One has to be a special, certain someone to run the Outreach School. You have to have the respect of the students, you have to really care about all of the students, you have to have heart, you have to guide them, and you have to catch them when they fall, you have to listen to them and you have to be available 24/7 for them.

If the power shifts back to the administration of the high school, we as a community have lost all that makes the Outreach succeed. The high school administration does not have the time or the special people that make the Outreach work. These students might not excel at athletics or arguably academics (I say arguably because I have seen first hand that many of the Outreach students do excel in academics once they are in the environment provided by attending the Outreach School).

The high school does not have the time nor the exceptional, unique administration to help these students achieve a better life for themselves, to help with their self-worth and self-esteem, to see them graduate and become productive adults. The Outreach has to have the leniency of their own unique policies, etc., to really make it work.

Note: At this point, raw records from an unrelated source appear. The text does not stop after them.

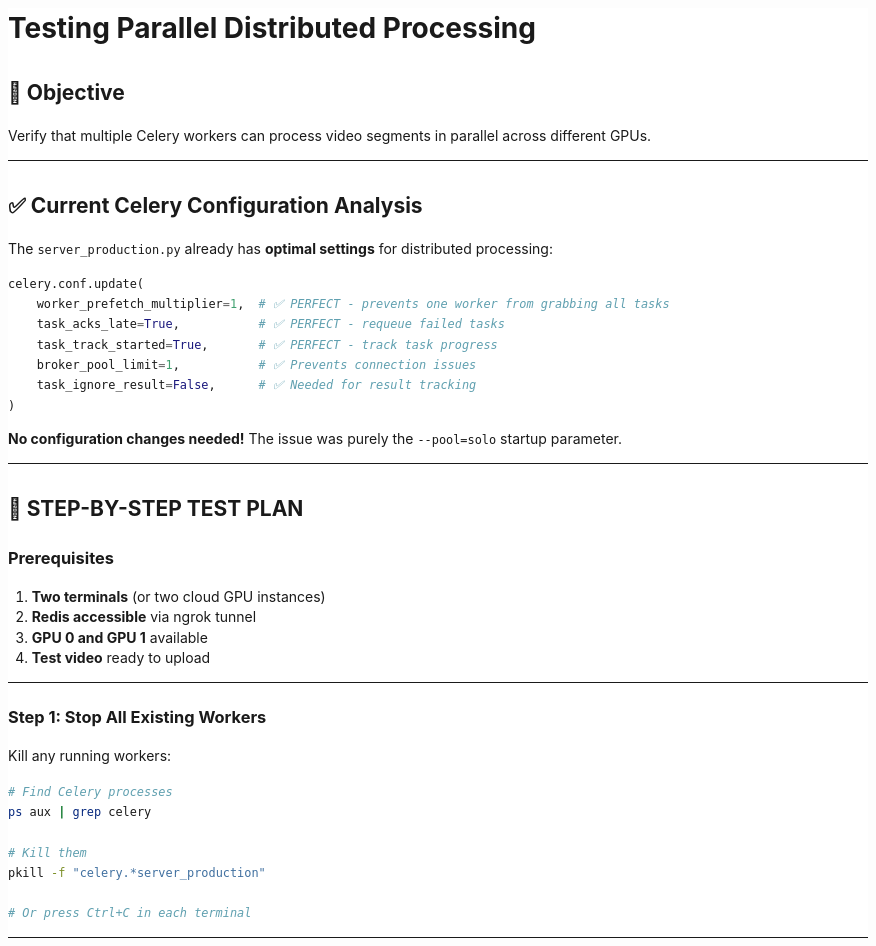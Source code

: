 # Testing Parallel Distributed Processing

## 🎯 Objective
Verify that multiple Celery workers can process video segments in parallel across different GPUs.

---

## ✅ Current Celery Configuration Analysis

The `server_production.py` already has **optimal settings** for distributed processing:

```python
celery.conf.update(
    worker_prefetch_multiplier=1,  # ✅ PERFECT - prevents one worker from grabbing all tasks
    task_acks_late=True,           # ✅ PERFECT - requeue failed tasks
    task_track_started=True,       # ✅ PERFECT - track task progress
    broker_pool_limit=1,           # ✅ Prevents connection issues
    task_ignore_result=False,      # ✅ Needed for result tracking
)
```

**No configuration changes needed!** The issue was purely the `--pool=solo` startup parameter.

---

## 🚀 STEP-BY-STEP TEST PLAN

### Prerequisites

1. **Two terminals** (or two cloud GPU instances)
2. **Redis accessible** via ngrok tunnel
3. **GPU 0 and GPU 1** available
4. **Test video** ready to upload

---

### Step 1: Stop All Existing Workers

Kill any running workers:
```bash
# Find Celery processes
ps aux | grep celery

# Kill them
pkill -f "celery.*server_production"

# Or press Ctrl+C in each terminal
```

---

I have had the pleasure of meeting and talking to several Outreach students and I will tell you with certainty that they left the high school for certain reasons and they succeed at the Outreach for certain reasons. If they eventually get forced back into the mainstream, where policies are set for the mainstream, their chances for a better life will for certain decrease.

The Outreach must remain a separate entity for the system to work and keep improving as it has over the last several years that Mr. Desrosiers and his amazing staff have operated the school. They have poured their blood, sweat and tears to build it up to where it is now; while continuously having to justify their existence.

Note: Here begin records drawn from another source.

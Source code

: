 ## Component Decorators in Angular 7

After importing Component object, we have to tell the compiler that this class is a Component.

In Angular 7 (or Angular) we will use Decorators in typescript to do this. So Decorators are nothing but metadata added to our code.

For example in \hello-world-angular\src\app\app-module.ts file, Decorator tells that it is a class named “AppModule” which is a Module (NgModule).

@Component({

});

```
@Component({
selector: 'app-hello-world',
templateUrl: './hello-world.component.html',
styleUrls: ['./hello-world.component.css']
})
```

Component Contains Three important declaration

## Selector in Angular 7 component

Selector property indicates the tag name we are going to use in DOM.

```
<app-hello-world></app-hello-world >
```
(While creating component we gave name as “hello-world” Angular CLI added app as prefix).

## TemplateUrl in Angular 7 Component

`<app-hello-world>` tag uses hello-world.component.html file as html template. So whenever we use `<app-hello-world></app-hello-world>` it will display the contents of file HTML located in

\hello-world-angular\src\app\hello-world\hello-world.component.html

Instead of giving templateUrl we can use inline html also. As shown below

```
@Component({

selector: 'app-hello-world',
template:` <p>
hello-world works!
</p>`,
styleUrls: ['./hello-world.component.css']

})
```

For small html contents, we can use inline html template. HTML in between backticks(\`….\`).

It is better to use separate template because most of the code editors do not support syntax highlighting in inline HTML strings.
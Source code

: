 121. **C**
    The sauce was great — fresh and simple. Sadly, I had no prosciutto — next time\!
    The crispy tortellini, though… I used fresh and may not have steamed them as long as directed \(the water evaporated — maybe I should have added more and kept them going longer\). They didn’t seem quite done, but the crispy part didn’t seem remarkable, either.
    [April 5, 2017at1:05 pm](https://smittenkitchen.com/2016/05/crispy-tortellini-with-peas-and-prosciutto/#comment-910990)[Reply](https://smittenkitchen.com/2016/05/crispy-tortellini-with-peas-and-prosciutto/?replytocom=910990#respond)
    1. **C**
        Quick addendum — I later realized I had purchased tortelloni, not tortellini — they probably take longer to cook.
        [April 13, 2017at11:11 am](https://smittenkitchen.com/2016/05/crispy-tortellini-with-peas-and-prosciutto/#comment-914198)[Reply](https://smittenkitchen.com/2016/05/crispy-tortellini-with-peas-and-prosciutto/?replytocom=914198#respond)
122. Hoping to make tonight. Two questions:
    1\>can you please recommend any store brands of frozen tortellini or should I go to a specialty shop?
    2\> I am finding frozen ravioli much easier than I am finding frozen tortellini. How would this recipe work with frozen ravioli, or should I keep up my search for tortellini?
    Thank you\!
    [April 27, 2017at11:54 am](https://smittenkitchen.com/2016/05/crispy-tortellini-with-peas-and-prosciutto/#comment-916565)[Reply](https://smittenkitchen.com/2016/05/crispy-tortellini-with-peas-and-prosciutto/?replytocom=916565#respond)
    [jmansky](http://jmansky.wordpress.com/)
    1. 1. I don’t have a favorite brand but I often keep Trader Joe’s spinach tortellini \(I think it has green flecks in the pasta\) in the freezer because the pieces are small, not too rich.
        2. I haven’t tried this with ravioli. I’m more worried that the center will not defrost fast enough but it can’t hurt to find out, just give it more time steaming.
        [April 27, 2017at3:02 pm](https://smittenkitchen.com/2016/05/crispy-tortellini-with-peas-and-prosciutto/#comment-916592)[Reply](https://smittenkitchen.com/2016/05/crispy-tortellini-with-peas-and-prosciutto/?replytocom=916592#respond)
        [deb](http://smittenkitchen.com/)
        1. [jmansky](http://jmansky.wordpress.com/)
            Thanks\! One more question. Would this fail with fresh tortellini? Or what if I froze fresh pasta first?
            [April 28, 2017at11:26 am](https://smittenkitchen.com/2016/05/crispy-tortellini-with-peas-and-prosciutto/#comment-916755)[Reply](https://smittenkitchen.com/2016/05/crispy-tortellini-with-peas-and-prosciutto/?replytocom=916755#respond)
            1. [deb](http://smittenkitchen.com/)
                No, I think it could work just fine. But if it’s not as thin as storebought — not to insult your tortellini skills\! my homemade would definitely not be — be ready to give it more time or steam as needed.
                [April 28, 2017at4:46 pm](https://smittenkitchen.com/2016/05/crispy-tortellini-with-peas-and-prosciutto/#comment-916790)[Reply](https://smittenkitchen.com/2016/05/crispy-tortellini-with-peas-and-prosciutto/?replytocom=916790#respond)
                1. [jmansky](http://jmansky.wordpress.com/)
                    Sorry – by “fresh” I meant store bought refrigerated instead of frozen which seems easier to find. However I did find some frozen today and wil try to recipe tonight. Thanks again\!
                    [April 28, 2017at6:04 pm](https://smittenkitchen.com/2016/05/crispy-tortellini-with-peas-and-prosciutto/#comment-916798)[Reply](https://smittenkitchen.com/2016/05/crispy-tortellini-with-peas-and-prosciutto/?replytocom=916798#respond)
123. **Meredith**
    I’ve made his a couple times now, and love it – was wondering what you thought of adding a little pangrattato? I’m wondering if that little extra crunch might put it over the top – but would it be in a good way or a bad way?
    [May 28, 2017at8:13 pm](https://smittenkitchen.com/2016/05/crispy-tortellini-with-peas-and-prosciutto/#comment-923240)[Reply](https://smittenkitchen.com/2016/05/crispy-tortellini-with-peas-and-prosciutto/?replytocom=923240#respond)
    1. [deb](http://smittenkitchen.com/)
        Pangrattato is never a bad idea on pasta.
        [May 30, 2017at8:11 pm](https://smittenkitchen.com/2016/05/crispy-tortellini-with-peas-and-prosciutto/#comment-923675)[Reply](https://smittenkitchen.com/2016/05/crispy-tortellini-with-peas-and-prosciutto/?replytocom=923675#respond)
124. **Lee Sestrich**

I have been to many of the Outreach graduations, as our family sponsors the Larry Ambury Jumpstart Award for students who have achieved success in whatever form. One common denominator at these graduations has been the praise of both the school superintendent and the Clearview school board of the Outreach and its staff. To paraphrase, it was said by the some of the school board members that it was one of the graduations they enjoy the most because of what and who it represents.

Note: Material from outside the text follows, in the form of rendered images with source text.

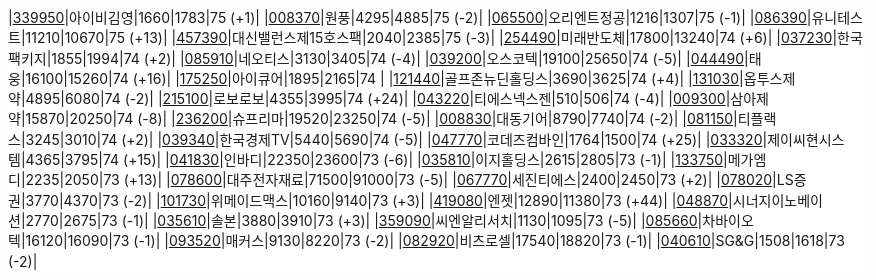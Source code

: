 |[339950](https://finance.daum.net/quotes/A339950)|아이비김영|1660|1783|75 (+1)|
|[008370](https://finance.daum.net/quotes/A008370)|원풍|4295|4885|75 (-2)|
|[065500](https://finance.daum.net/quotes/A065500)|오리엔트정공|1216|1307|75 (-1)|
|[086390](https://finance.daum.net/quotes/A086390)|유니테스트|11210|10670|75 (+13)|
|[457390](https://finance.daum.net/quotes/A457390)|대신밸런스제15호스팩|2040|2385|75 (-3)|
|[254490](https://finance.daum.net/quotes/A254490)|미래반도체|17800|13240|74 (+6)|
|[037230](https://finance.daum.net/quotes/A037230)|한국팩키지|1855|1994|74 (+2)|
|[085910](https://finance.daum.net/quotes/A085910)|네오티스|3130|3405|74 (-4)|
|[039200](https://finance.daum.net/quotes/A039200)|오스코텍|19100|25650|74 (-5)|
|[044490](https://finance.daum.net/quotes/A044490)|태웅|16100|15260|74 (+16)|
|[175250](https://finance.daum.net/quotes/A175250)|아이큐어|1895|2165|74 |
|[121440](https://finance.daum.net/quotes/A121440)|골프존뉴딘홀딩스|3690|3625|74 (+4)|
|[131030](https://finance.daum.net/quotes/A131030)|옵투스제약|4895|6080|74 (-2)|
|[215100](https://finance.daum.net/quotes/A215100)|로보로보|4355|3995|74 (+24)|
|[043220](https://finance.daum.net/quotes/A043220)|티에스넥스젠|510|506|74 (-4)|
|[009300](https://finance.daum.net/quotes/A009300)|삼아제약|15870|20250|74 (-8)|
|[236200](https://finance.daum.net/quotes/A236200)|슈프리마|19520|23250|74 (-5)|
|[008830](https://finance.daum.net/quotes/A008830)|대동기어|8790|7740|74 (-2)|
|[081150](https://finance.daum.net/quotes/A081150)|티플랙스|3245|3010|74 (+2)|
|[039340](https://finance.daum.net/quotes/A039340)|한국경제TV|5440|5690|74 (-5)|
|[047770](https://finance.daum.net/quotes/A047770)|코데즈컴바인|1764|1500|74 (+25)|
|[033320](https://finance.daum.net/quotes/A033320)|제이씨현시스템|4365|3795|74 (+15)|
|[041830](https://finance.daum.net/quotes/A041830)|인바디|22350|23600|73 (-6)|
|[035810](https://finance.daum.net/quotes/A035810)|이지홀딩스|2615|2805|73 (-1)|
|[133750](https://finance.daum.net/quotes/A133750)|메가엠디|2235|2050|73 (+13)|
|[078600](https://finance.daum.net/quotes/A078600)|대주전자재료|71500|91000|73 (-5)|
|[067770](https://finance.daum.net/quotes/A067770)|세진티에스|2400|2450|73 (+2)|
|[078020](https://finance.daum.net/quotes/A078020)|LS증권|3770|4370|73 (-2)|
|[101730](https://finance.daum.net/quotes/A101730)|위메이드맥스|10160|9140|73 (+3)|
|[419080](https://finance.daum.net/quotes/A419080)|엔젯|12890|11380|73 (+44)|
|[048870](https://finance.daum.net/quotes/A048870)|시너지이노베이션|2770|2675|73 (-1)|
|[035610](https://finance.daum.net/quotes/A035610)|솔본|3880|3910|73 (+3)|
|[359090](https://finance.daum.net/quotes/A359090)|씨엔알리서치|1130|1095|73 (-5)|
|[085660](https://finance.daum.net/quotes/A085660)|차바이오텍|16120|16090|73 (-1)|
|[093520](https://finance.daum.net/quotes/A093520)|매커스|9130|8220|73 (-2)|
|[082920](https://finance.daum.net/quotes/A082920)|비츠로셀|17540|18820|73 (-1)|
|[040610](https://finance.daum.net/quotes/A040610)|SG&G|1508|1618|73 (-2)|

Another point I would like to make is other schools in Clearview are facing declining enrolment. The Stettler Outreach enrolment has been steadily increasing over the past few years. This should not be taken lightly — it’s a great indication of what a special school and staff we have.

My daughter decided to attend Outreach for her 12th year of school. The first thing we noticed within the first week was how happy she finally was; it took such a huge burden off of our shoulders. She will tell you that she felt loved, safe, warm and happy. The staff is amazing — she loves each and every one of them. She became so confident during her time there and she also became a leader! She plans on attending post-secondary schooling next year and this would not have happened if she did not have the Outreach School and staff in her life.

As well, some might think the diversity of the students could seem to be a challenge. It’s just the opposite. All of these kids and adults, no matter what walk of life they came from (and there are many) support each other.

They learn from each other and are accepting of all. They will be better citizens specifically because of this.

The thing that intrigues me is this not what all schools should strive for. A lesson certainly can be learned from this school, staff and amazing students.

The Outreach provides a very nurturing atmosphere that works. Eventually, if these schools slowly become one, in policy, etc., you will have more dropouts — and a lot of very devastated parents and community alike.